Problem description = Give the number of lines in the entries below that hold "href", with no accompanying words.
====== Available data ======
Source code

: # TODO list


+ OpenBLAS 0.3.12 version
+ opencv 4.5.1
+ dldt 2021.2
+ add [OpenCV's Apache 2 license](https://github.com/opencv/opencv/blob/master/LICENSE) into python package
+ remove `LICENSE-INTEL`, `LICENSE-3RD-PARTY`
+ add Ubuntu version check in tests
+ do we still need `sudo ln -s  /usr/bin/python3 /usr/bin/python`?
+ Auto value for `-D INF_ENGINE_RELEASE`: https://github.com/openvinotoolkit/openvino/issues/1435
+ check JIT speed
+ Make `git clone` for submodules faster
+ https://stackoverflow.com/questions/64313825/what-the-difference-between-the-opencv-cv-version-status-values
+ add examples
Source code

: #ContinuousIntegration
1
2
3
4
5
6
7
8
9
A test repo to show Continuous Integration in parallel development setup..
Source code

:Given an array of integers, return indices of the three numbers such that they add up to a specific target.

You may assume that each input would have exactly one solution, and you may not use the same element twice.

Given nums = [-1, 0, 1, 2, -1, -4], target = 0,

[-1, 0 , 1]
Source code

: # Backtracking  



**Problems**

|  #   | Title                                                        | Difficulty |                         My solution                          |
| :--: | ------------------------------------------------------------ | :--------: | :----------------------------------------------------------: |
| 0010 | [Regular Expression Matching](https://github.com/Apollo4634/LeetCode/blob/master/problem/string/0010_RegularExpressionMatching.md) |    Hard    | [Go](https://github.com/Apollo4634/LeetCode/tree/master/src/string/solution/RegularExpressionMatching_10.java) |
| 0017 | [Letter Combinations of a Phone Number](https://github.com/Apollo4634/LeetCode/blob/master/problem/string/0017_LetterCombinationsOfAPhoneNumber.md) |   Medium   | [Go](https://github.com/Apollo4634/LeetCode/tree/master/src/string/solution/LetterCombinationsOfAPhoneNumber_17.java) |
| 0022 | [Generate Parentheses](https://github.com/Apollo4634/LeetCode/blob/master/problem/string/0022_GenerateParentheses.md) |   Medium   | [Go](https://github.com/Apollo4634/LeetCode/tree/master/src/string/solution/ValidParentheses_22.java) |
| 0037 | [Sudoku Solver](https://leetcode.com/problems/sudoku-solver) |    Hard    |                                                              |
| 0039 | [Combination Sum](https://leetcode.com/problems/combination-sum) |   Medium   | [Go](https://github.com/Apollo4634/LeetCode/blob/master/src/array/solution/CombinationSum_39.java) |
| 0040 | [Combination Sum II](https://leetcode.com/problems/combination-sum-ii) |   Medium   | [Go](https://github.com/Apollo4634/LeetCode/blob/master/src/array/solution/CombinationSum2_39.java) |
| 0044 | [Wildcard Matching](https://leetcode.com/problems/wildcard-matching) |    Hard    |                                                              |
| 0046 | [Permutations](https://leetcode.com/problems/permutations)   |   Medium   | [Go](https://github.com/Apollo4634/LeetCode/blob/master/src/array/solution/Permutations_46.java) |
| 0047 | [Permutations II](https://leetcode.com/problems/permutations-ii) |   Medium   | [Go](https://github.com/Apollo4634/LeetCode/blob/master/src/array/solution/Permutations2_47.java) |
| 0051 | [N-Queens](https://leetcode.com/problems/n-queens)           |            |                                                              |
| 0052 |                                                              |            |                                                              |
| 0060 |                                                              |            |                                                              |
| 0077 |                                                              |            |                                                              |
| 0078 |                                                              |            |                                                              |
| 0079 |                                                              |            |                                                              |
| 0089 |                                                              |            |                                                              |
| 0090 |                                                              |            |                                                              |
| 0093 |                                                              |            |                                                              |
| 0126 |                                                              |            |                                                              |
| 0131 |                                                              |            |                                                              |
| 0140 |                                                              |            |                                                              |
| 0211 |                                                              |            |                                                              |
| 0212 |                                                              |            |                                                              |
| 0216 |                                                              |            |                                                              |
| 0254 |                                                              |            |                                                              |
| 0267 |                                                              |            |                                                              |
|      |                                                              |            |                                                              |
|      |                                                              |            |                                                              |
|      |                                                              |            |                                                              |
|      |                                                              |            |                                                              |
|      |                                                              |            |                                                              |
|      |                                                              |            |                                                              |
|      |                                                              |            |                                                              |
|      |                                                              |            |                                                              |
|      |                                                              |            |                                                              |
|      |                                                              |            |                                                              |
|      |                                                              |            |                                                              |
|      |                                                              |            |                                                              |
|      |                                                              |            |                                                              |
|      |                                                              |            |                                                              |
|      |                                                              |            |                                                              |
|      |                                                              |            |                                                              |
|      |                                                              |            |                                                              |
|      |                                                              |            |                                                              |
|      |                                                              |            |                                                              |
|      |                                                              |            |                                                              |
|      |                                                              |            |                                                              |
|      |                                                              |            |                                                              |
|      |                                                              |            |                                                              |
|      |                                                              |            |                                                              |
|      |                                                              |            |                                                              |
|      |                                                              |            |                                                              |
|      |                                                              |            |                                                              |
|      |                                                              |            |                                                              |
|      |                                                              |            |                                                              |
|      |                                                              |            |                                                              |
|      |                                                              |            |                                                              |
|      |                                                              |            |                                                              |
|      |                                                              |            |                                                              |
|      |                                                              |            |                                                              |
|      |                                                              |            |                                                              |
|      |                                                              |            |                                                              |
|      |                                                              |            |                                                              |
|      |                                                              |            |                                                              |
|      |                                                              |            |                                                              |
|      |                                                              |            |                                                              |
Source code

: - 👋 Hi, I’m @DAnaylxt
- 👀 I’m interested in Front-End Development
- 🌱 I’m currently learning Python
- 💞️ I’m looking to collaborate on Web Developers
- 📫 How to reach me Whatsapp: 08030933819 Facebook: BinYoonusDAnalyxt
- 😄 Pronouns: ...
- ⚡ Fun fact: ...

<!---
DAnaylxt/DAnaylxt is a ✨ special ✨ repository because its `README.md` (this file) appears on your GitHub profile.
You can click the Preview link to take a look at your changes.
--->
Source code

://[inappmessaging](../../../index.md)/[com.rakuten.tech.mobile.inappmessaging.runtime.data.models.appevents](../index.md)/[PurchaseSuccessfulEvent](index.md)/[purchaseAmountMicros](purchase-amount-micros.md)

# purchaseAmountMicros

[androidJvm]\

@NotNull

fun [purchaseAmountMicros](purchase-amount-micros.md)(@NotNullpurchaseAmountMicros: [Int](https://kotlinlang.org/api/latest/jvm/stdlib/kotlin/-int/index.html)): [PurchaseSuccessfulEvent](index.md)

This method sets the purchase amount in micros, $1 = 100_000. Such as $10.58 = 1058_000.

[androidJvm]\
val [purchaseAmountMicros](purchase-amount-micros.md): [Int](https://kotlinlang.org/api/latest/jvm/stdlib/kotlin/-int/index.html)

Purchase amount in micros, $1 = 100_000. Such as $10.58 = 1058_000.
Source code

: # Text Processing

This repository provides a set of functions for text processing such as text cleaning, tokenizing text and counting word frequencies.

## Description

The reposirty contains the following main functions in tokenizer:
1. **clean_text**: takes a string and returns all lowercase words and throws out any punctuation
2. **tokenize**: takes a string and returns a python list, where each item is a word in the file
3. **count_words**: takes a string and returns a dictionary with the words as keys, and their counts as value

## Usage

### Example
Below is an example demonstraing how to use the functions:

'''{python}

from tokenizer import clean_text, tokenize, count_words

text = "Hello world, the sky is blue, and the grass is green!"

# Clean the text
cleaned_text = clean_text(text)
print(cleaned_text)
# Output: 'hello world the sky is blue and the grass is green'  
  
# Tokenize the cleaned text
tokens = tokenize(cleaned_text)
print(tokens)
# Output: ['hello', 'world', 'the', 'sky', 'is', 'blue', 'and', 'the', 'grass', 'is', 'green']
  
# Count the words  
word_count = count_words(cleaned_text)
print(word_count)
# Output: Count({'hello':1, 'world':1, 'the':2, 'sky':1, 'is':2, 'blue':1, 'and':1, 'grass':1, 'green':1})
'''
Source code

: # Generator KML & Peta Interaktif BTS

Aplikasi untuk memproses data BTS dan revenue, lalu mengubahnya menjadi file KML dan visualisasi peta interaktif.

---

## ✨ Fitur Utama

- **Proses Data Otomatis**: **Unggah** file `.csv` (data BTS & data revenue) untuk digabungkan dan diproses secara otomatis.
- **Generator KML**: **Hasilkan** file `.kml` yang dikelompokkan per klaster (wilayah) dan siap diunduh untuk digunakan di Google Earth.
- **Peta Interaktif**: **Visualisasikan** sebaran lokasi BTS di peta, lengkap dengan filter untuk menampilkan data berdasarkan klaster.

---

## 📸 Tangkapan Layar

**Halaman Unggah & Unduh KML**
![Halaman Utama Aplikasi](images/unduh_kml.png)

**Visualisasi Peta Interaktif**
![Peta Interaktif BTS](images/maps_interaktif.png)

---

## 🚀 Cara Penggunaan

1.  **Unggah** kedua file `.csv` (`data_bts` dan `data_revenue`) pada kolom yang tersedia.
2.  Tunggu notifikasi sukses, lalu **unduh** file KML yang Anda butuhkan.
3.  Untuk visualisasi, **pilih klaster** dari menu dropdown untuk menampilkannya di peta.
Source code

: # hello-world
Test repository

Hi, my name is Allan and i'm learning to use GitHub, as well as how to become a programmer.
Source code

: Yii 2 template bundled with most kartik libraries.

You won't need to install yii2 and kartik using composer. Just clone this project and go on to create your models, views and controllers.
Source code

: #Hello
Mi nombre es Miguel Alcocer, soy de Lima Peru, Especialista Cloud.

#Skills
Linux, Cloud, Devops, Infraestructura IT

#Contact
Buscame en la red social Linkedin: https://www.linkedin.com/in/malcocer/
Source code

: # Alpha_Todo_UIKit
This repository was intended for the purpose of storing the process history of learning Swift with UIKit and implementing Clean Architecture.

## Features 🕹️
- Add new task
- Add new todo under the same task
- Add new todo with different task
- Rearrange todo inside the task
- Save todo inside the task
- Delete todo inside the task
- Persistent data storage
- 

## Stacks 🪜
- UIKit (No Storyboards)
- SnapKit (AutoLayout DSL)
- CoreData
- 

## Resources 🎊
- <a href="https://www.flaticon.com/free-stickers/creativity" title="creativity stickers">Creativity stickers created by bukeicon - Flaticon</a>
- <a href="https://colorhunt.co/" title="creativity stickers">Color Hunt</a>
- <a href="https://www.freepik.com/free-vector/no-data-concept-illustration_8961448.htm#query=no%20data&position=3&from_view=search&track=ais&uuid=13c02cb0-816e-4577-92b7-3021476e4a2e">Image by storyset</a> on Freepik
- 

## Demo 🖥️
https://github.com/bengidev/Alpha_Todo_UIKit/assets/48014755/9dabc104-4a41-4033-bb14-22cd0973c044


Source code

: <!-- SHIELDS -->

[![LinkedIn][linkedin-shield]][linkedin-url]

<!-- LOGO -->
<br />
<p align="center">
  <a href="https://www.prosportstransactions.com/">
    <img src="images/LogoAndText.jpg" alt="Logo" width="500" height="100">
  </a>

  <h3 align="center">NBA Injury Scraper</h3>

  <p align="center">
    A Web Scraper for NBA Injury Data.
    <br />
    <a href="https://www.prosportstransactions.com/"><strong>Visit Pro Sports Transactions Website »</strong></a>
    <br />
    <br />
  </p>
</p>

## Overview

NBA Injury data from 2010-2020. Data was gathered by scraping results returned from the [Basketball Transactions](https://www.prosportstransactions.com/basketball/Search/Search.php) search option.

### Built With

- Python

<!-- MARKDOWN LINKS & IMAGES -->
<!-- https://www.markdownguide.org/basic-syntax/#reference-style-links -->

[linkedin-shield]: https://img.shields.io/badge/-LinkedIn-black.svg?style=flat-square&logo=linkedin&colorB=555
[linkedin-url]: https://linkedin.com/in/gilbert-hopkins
======
Exercise solution = 5